A slight discrepancy

patio table with a pattern of embedded raindrops

The image above shows the mesh top of a patio table, photographed after a soaking rain. Some of the openings in the mesh retain drops of water. What can we say about the distribution of those drops? Are they sprinkled randomly over the surface? The rainfall process that deposited them certainly seems random enough, but to my eye the pattern of occupied sites in the mesh looks suspiciously even and uniform.

For ease of analysis I have isolated a square piece of the tabletop image (avoiding the central umbrella hole), and extracted the coordinates of all the drops within the square. There are 394 drops, which I plot below as blue dots:

positions of 394 raindrops on a tabletop

Again: Does this pattern look like the outcome of a random process?

I come to this question in the aftermath of writing an American Scientist column that explores two varieties of simulated randomness: pseudo and quasi. Pseudorandomness needs no introduction here. A pseudorandom algorithm for selecting points in a square tries to ensure that all points have the same probability of being chosen and that all the choices are independent of one another. Here’s an array of 394 pseudorandom dots constrained to lie on a skewed and rotated lattice somewhat like that of the mesh tabletop:

394 pseudorandom dots on a skewed 60-by-60 grid

Quasirandomness is a less familiar concept. In selecting quasirandom points the aim is not equiprobability or independence but rather equidistribution: spraying the points as uniformly as possible across the area of the square. Just how to achieve this aim is not obvious. For the 394 quasirandom dots shown below, the x coordinates form a simple arithmetic progression, but the y coordinates are permuted by a digit-twiddling process. (The underlying algorithm was invented in the 1930s by the Dutch mathematician J. G. van der Corput, who worked with one-dimensional sequences, and extended to two dimensions in the 1950s by K. F. Roth. For more details, see my American Scientist column, page 286, or the splendid book by Jiri Matousek.)

394 dots scattered over a square by the Vandercorput algorithm

Which of these point sets, the pseudo or the quasi, is a better match for the raindrops? Here are the three patterns in miniature, placed side-by-side as an aid to comparison:

pseudorandom, quasirandom and raindrop patterns

Each of the panels has a distinctive texture. The pseudorandom pattern has both tight clusters and large voids. The quasirandom dots are more evenly spaced (though there are several close pairs of points), but they also form distinctive, small-scale repetitive motifs, most notably a hexagonal structure that repeats with not-quite-crystalline regularity. As for the raindrops, they appear to be spread over the area at almost uniform density (in this respect resembling the quasirandom pattern), but the texture shows hints of swirly rather than latticelike structures (more like the pseudorandom example).

Rather than just eyeballing the patterns, we could try a quantitative approach to describing or classifying them. There are lots of tools for this purpose—radial distribution functions, nearest-neighbor statistics, Fourier methods—but my main motive for bringing up this question in the first place is to play with a new toy that I learned about in the course of reading up on quasirandomness. It is a quantity called discrepancy, which attempts to measure how much a point set departs from a uniform spatial distribution.
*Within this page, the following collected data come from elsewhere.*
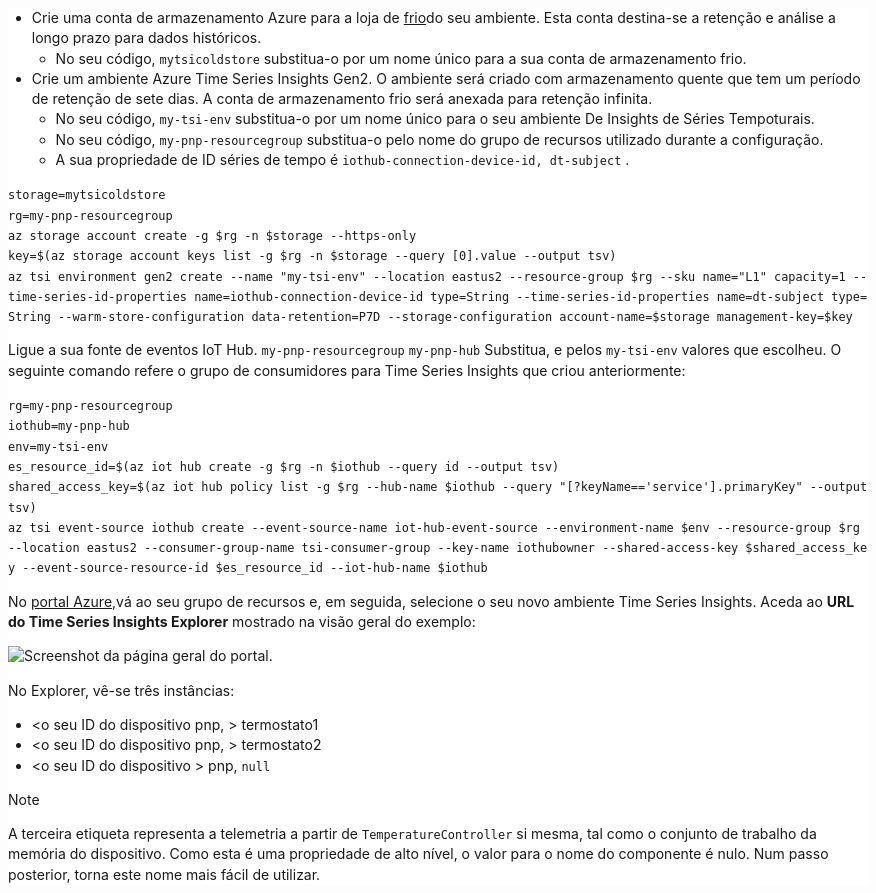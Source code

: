 * Crie uma conta de armazenamento Azure para a loja de [frio](../time-series-insights/concepts-storage.md#cold-store)do seu ambiente. Esta conta destina-se a retenção e análise a longo prazo para dados históricos.
  * No seu código, `mytsicoldstore` substitua-o por um nome único para a sua conta de armazenamento frio.
* Crie um ambiente Azure Time Series Insights Gen2. O ambiente será criado com armazenamento quente que tem um período de retenção de sete dias. A conta de armazenamento frio será anexada para retenção infinita.
  * No seu código, `my-tsi-env` substitua-o por um nome único para o seu ambiente De Insights de Séries Tempoturais.
  * No seu código, `my-pnp-resourcegroup` substitua-o pelo nome do grupo de recursos utilizado durante a configuração.
  * A sua propriedade de ID séries de tempo é `iothub-connection-device-id, dt-subject` .

```azurecli-interactive
storage=mytsicoldstore
rg=my-pnp-resourcegroup
az storage account create -g $rg -n $storage --https-only
key=$(az storage account keys list -g $rg -n $storage --query [0].value --output tsv)
az tsi environment gen2 create --name "my-tsi-env" --location eastus2 --resource-group $rg --sku name="L1" capacity=1 --time-series-id-properties name=iothub-connection-device-id type=String --time-series-id-properties name=dt-subject type=String --warm-store-configuration data-retention=P7D --storage-configuration account-name=$storage management-key=$key
```

Ligue a sua fonte de eventos IoT Hub. `my-pnp-resourcegroup` `my-pnp-hub` Substitua, e pelos `my-tsi-env` valores que escolheu. O seguinte comando refere o grupo de consumidores para Time Series Insights que criou anteriormente:

```azurecli-interactive
rg=my-pnp-resourcegroup
iothub=my-pnp-hub
env=my-tsi-env
es_resource_id=$(az iot hub create -g $rg -n $iothub --query id --output tsv)
shared_access_key=$(az iot hub policy list -g $rg --hub-name $iothub --query "[?keyName=='service'].primaryKey" --output tsv)
az tsi event-source iothub create --event-source-name iot-hub-event-source --environment-name $env --resource-group $rg --location eastus2 --consumer-group-name tsi-consumer-group --key-name iothubowner --shared-access-key $shared_access_key --event-source-resource-id $es_resource_id --iot-hub-name $iothub
```

No [portal Azure,](https://portal.azure.com)vá ao seu grupo de recursos e, em seguida, selecione o seu novo ambiente Time Series Insights. Aceda ao **URL do Time Series Insights Explorer** mostrado na visão geral do exemplo:

![Screenshot da página geral do portal.](./media/tutorial-configure-tsi/view-environment.png)

No Explorer, vê-se três instâncias:

* &lt;o seu ID do dispositivo pnp, &gt; termostato1
* &lt;o seu ID do dispositivo pnp, &gt; termostato2
* &lt;o seu ID do dispositivo &gt; pnp, `null`

> [!NOTE]
> A terceira etiqueta representa a telemetria a partir de `TemperatureController` si mesma, tal como o conjunto de trabalho da memória do dispositivo. Como esta é uma propriedade de alto nível, o valor para o nome do componente é nulo. Num passo posterior, torna este nome mais fácil de utilizar.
There are lots of variations on the concept of discrepancy, but I’m going to discuss just one measurement scheme. The idea is to superimpose rectangles of various shapes and sizes on the pattern, allowing only rectangles with sides parallel to the x and y axes. Here are three example rectangles drawn on the raindrop pattern:

raindrop pattern with three axis-parallel rectangles

Now count the number of dots enclosed by each rectangle, and compare it with the number of dots that would be enclosed—based on the rectangle’s area—if the distribution of dots were perfectly uniform throughout the square. The absolute value of the difference is the discrepancy D(R) associated with rectangle R:

D(R) = | N · area(R) – #(PR) |,

where N is the total number of dots and #(PR) denotes the number of dots P in rectangle R. For example, the rectangle at the upper left covers 10 percent of the area of the square, so its fair share of dots would be 0.1 × 394 = 39.4 dots. The rectangle actually encloses only 37 dots, and so the discrepancy associated with the rectangle is |39.4 — 37| = 2.4. Note that the density of dots in the rectangle could be either higher or lower than the overall average; in either case the absolute-value operation would give a positive discrepancy.

For the pattern as a whole, we can define the global discrepancy D as the worst-case value of this measure, or in other words the maximum discrepancy taken over all possible rectangles drawn in the square. Van der Corput asked whether point sets could be constructed with arbitrarily low discrepancy, so that D would always remain below some fixed bound as N goes to infinity. The answer is No, at least in one and two dimensions; the minimal growth rate is O(log N). Pseudorandom patterns generally have even higher discrepancy, O(√N).

How can you find the rectangle that has maximum discrepancy for a given point set? When I first read the definition of discrepancy, I thought it would be impossible to compute exactly, because there are infinitely many rectangles to be considered. But after thinking about it a while, I realized there are only finitely many candidate rectangles that might possibly maximize the discrepancy. They are the rectangles in which each of the four sides passes through at least one dot. (Exception: Candidate rectangles can also have sides lying on the boundary of the enclosing square.)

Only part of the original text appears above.